Sound waves radiated from the rear of an open-backed drive unit may be out of phase with those emitted from the front of the drive unit. Accordingly, care must be taken to take account of interference between sound radiated in a rearward direction (hereinafter “rearward radiation”) and sound radiated in a forward direction (hereinafter “forward radiation”). One common solution is to house the rear of each drive unit in an enclosure or baffle (e.g., cabinet) in order to isolate or in some way modify the rearward radiation to prevent undesirable interference. However, the presence of an enclosure at the rear of a drive unit will generally result in a mismatch in the acoustic impedance presented to the front and the rear of the drive unit. Unless the enclosure is carefully designed, this mismatch can have a highly detrimental effect on sound quality.
Various arrangements have been proposed in the art to minimize the detrimental effects of the mismatch in forward and rearward acoustic impedance. For example, open-backed drive units for use as tweeters have been developed where the magnet assembly comprises a short tubular enclosure for receiving rearward radiating sound. However, such an enclosure will generally have a large resonant peak at a frequency related to the dimensions of the tube.
The present applicant has identified the need for an improved loudspeaker which overcomes, or at least alleviates, some of the disadvantages associated with prior art designs.
In accordance with the present invention, there is provided a loudspeaker comprising a loudspeaker drive unit being operable to radiate sound in a forward direction and a rearward direction and an enclosure configured to receive sound radiated in the rearward direction, wherein the enclosure comprises a passageway system comprising a plurality of parts of different lengths, each with an opening, whereby rearward radiated sound induces standing wave resonances of air in different length parts at different fundamental frequencies.

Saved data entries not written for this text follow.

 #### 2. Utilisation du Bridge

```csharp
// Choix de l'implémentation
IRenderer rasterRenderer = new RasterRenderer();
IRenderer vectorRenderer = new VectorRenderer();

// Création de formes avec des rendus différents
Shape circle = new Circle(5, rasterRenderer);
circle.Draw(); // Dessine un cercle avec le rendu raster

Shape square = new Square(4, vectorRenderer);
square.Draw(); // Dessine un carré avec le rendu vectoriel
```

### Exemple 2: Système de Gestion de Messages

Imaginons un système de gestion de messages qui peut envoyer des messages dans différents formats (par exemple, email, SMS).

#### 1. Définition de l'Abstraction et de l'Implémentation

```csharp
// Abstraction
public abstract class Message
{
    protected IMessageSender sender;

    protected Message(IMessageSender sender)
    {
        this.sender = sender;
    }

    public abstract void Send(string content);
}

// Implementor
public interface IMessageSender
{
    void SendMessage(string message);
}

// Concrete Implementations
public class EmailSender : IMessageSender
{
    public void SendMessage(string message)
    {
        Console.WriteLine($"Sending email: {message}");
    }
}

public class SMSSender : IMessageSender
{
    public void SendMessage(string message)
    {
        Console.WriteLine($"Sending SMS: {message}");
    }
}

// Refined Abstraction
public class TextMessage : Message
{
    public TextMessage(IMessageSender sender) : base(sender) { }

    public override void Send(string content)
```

By encouraging standing wave resonance (or “pipe resonance”) at a plurality of different fundamental frequencies, the overall acoustic impedance presented to the rear of the drive unit may be controlled. For example, the overall rear acoustic impedance may be configured to have a flatter impedance response than can normally be achieved with a single length of tube. For example, the passageway system may be configured to provide resonance peaks (e.g., fundamental resonance peaks and harmonics) substantially spanning at least one octave. The fundamental frequencies of the passageway system may be chosen such that the resonant peaks (including harmonics) overlap to some degree. If carefully chosen, the resulting superposition of peaks may provide a surprisingly flat acoustic impedance (in comparison to a single length of tube) which may offer improved sonic performance and present a more even load to an amplifier driving the loudspeaker.
The different length parts of the passageway system may have fundamental frequencies spanning just less than one octave. The passageway system may be tuned to match the frequency range of the driver (e.g., front bandwidth). The passageway system may additionally be tuned to a higher or lower frequency depending on the desired addition to the overall response in-room.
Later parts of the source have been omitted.